### Task goal
All that should appear is the line containing "title: 'Games Night - 1st February 2025'" and the lines after it in the records below, each reproduced exactly.
═════ Task input ═════
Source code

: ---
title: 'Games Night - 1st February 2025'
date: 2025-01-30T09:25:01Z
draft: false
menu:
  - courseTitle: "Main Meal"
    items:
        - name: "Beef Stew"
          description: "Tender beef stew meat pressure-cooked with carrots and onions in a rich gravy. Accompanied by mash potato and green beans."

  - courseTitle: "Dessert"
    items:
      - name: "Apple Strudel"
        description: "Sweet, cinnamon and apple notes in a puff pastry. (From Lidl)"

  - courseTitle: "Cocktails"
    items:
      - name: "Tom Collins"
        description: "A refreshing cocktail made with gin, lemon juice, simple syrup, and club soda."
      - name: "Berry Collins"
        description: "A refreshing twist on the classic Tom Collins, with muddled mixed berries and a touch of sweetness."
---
═════
### Answer box
title: 'Games Night - 1st February 2025'
date: 2025-01-30T09:25:01Z
draft: false
menu:
  - courseTitle: "Main Meal"
    items:
        - name: "Beef Stew"
          description: "Tender beef stew meat pressure-cooked with carrots and onions in a rich gravy. Accompanied by mash potato and green beans."

  - courseTitle: "Dessert"
    items:
      - name: "Apple Strudel"
        description: "Sweet, cinnamon and apple notes in a puff pastry. (From Lidl)"

  - courseTitle: "Cocktails"
    items:
      - name: "Tom Collins"
        description: "A refreshing cocktail made with gin, lemon juice, simple syrup, and club soda."
      - name: "Berry Collins"
        description: "A refreshing twist on the classic Tom Collins, with muddled mixed berries and a touch of sweetness."
---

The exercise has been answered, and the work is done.